A new report has headlined that global average data breach costs declined in 2025, largely attributed to faster breach identification and containment, driven by increased use of AI and automation in security operations. For the first time, IBM’s Cost of a Data Breach Report 2025 focused on quantifying how rapid AI adoption is reshaping breach risk, cost, and response effectiveness across enterprises.
2025 saw data breach costs come in at $4.44 million, down from $4.88 million in 2024. Organizations that extensively use AI and automation in security operations shortened breach lifecycles by an average of 80 days and reduced costs by $1.9 million compared with peers that did not.
That progress, however, is uneven and fragile. In the United States, average breach costs rose 9% year over year to $10.22 million, the highest of any region studied. Higher regulatory penalties, detection costs, and escalation expenses offset efficiency gains, underscoring how regulatory environments materially shape breach economics.
While only 13% of organizations reported breaches directly involving their AI models or applications, nearly all of those incidents — 97% — occurred in environments lacking basic AI access controls. The most common entry points were compromised AI supply chain components, including third-party apps, APIs, and plug-ins. These incidents frequently cascaded into broader data compromise and operational disruption, signaling that AI systems are becoming high-value targets even at early stages of enterprise deployment.
Governance gaps emerge as a central cost driver. Sixty-three percent of breached organizations reported having no AI governance policy or one still under development. Even among those with formal policies, approval processes, technical enforcement, and audit mechanisms remain limited. Shadow AI — unsanctioned use of AI tools by employees — has moved into the top tier of breach cost factors. One in five organizations attributed a breach to shadow AI, adding an average of $670,000 to total breach costs and increasing exposure of personally identifiable information and intellectual property across hybrid and multi-cloud environments.
Attackers are also adopting AI at scale.

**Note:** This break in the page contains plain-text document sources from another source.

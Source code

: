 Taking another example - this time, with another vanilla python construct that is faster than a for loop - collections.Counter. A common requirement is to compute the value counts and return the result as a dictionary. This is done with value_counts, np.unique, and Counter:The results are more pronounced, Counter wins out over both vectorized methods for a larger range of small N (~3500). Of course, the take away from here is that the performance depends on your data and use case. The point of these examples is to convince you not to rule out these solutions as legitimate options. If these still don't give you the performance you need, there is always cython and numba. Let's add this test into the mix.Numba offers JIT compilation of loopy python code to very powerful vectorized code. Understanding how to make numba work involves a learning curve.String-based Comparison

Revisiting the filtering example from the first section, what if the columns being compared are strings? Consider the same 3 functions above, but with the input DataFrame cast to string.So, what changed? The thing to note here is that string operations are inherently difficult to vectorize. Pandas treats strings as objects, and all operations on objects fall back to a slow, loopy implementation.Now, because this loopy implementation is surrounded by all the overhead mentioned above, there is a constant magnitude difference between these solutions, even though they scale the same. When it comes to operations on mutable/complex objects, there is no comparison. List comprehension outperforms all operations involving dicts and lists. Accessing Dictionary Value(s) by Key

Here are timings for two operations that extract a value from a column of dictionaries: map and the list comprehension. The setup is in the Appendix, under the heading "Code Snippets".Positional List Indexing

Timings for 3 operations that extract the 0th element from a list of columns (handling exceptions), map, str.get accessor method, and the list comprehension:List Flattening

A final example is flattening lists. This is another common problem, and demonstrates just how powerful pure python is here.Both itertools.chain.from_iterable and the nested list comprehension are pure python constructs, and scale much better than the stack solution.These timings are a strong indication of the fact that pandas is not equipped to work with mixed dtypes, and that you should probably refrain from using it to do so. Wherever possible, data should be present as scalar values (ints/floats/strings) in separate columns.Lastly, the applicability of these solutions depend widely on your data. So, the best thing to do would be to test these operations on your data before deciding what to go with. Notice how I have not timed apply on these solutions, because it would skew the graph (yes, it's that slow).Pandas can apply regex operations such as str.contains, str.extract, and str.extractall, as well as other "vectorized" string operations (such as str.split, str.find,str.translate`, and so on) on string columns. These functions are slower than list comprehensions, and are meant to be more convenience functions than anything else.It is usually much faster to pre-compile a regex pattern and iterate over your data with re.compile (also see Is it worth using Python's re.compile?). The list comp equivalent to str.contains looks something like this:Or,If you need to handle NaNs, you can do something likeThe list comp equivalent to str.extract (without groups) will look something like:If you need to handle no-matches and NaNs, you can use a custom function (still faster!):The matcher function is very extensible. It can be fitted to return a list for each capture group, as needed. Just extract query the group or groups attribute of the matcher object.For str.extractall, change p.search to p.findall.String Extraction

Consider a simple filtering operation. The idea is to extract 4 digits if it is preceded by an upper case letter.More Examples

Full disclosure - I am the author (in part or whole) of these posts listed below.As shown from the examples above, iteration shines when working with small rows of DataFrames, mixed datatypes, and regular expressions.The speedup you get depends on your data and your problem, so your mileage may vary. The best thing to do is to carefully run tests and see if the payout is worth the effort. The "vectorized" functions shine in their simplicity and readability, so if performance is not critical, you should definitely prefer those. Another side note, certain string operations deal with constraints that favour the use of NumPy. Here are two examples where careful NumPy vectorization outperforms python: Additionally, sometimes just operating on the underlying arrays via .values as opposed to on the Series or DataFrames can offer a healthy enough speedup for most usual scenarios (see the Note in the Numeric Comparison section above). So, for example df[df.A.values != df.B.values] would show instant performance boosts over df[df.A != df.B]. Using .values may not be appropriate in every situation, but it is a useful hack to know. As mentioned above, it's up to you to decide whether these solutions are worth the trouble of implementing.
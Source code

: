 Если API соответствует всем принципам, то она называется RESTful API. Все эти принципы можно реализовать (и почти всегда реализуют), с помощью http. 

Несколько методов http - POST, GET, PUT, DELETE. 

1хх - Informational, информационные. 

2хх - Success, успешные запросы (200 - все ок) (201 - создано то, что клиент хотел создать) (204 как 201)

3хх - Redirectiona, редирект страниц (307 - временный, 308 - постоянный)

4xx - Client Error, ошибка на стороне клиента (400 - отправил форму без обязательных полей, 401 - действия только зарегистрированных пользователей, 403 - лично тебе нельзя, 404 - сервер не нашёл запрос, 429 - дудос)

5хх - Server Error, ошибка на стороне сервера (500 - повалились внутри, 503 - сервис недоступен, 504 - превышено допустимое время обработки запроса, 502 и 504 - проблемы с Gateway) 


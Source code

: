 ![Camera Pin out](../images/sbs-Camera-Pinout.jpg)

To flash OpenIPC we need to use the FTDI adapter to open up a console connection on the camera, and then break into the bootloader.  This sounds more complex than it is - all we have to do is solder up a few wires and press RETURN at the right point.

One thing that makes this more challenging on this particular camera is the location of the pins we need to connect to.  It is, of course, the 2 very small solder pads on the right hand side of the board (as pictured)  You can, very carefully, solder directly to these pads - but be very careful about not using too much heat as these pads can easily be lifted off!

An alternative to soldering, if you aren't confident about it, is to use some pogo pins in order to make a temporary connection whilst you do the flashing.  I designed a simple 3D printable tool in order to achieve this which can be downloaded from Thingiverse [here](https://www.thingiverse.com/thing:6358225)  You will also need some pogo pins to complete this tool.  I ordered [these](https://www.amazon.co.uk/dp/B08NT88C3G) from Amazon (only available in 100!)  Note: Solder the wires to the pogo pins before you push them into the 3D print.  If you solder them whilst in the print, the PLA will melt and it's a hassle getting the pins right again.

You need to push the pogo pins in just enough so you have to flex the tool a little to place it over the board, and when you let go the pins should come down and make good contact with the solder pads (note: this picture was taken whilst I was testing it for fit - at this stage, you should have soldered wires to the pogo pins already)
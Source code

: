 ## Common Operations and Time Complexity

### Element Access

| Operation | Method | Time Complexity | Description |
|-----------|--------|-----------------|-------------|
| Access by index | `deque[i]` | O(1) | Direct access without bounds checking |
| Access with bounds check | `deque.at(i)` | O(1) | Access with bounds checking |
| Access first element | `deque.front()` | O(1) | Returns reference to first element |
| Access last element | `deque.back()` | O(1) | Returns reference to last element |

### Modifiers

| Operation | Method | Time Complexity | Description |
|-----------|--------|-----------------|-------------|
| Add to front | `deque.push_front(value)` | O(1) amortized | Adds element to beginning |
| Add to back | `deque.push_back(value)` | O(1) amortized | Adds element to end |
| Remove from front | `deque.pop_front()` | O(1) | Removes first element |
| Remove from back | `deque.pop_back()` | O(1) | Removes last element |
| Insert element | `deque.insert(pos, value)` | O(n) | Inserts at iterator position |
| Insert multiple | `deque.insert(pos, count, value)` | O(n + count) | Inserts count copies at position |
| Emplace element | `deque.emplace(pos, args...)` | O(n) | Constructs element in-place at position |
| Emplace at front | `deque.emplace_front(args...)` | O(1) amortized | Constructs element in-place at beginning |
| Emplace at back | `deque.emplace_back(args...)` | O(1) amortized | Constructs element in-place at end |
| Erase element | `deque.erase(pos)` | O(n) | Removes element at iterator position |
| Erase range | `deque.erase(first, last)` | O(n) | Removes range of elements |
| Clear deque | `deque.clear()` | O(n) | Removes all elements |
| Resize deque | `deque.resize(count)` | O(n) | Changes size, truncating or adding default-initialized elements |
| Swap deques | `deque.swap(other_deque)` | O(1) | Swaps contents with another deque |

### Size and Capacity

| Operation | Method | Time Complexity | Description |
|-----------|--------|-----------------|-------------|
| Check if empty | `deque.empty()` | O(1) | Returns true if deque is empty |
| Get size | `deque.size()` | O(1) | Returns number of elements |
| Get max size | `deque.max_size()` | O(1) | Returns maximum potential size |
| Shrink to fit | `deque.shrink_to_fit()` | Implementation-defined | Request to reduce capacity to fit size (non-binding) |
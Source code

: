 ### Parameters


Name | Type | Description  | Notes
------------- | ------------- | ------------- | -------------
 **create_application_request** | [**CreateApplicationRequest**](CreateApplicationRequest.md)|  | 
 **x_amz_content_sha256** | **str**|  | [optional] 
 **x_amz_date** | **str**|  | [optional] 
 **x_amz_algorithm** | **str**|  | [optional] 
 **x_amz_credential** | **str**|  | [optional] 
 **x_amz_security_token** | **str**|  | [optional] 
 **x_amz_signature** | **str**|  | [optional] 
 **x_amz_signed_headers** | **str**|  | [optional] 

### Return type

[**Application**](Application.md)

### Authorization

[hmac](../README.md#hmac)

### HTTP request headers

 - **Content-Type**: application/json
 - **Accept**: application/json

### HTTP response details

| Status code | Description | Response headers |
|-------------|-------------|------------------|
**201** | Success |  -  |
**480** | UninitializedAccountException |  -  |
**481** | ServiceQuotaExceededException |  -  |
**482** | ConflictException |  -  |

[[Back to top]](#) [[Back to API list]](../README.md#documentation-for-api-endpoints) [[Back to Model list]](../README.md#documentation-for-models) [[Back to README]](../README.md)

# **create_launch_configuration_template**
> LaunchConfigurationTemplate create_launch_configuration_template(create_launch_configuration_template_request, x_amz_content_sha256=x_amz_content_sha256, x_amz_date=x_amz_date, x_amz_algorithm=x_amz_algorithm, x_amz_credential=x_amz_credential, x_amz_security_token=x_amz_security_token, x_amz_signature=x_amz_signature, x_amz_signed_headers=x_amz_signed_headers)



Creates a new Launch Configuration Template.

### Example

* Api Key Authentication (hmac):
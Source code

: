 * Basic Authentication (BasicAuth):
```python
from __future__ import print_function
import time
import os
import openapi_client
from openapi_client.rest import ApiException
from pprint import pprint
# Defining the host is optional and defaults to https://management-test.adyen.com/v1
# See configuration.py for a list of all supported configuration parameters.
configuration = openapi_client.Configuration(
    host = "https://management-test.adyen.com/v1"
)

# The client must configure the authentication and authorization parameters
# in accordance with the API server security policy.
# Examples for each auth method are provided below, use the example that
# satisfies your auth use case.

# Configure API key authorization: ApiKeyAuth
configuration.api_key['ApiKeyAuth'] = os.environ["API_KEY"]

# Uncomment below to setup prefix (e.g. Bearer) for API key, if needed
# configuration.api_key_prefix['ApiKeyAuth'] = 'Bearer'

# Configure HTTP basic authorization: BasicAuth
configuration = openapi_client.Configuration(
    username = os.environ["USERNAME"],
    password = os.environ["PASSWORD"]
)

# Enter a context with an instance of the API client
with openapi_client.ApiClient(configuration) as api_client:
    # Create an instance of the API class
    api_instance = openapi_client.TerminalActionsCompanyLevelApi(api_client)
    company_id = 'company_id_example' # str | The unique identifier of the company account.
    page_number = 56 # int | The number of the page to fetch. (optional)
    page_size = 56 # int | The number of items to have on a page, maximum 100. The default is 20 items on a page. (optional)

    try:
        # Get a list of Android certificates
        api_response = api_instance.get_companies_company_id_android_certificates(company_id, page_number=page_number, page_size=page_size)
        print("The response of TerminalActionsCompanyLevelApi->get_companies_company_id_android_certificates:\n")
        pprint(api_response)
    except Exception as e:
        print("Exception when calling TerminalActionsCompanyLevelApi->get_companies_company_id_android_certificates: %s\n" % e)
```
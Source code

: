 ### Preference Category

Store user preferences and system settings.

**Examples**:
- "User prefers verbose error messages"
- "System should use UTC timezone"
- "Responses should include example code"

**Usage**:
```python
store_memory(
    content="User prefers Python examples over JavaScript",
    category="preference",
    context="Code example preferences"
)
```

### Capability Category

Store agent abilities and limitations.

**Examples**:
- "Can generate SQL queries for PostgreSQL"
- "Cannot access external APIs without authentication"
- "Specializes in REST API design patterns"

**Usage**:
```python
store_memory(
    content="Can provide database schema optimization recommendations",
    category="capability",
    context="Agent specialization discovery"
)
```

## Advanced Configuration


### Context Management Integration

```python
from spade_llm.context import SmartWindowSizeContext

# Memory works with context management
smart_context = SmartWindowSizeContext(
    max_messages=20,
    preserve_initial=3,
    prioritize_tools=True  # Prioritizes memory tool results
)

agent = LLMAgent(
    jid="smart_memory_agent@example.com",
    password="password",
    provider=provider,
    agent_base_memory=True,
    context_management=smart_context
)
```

The report finds that one in six breaches involved AI-driven attack techniques, most commonly AI-generated phishing and deepfake impersonation. These methods reduce attacker effort while increasing success rates, compressing the time defenders have to detect and respond.
Traditional breach vectors remain costly. Malicious insider attacks produced the highest average breach cost at $4.92 million, followed closely by third-party and supply chain compromises. Phishing remained the most frequent attack vector overall. Ransomware incidents continued to carry high financial impact, averaging $5.08 million when disclosed by attackers, even as more organizations refused to pay ransoms.
Despite rising complexity, post-breach investment intent is declining. Fewer than half of organizations plan to increase security spending after an incident, and only a subset of those investments target AI-driven security capabilities. The data suggests a widening gap between the pace of AI adoption and the maturity of the controls designed to secure it.
Collectively, the findings position AI as a force multiplier in breach economics. When integrated into security operations, it lowers costs and accelerates response. When deployed without governance, access controls, and oversight, it introduces new systemic risk that can quickly outweigh those gains.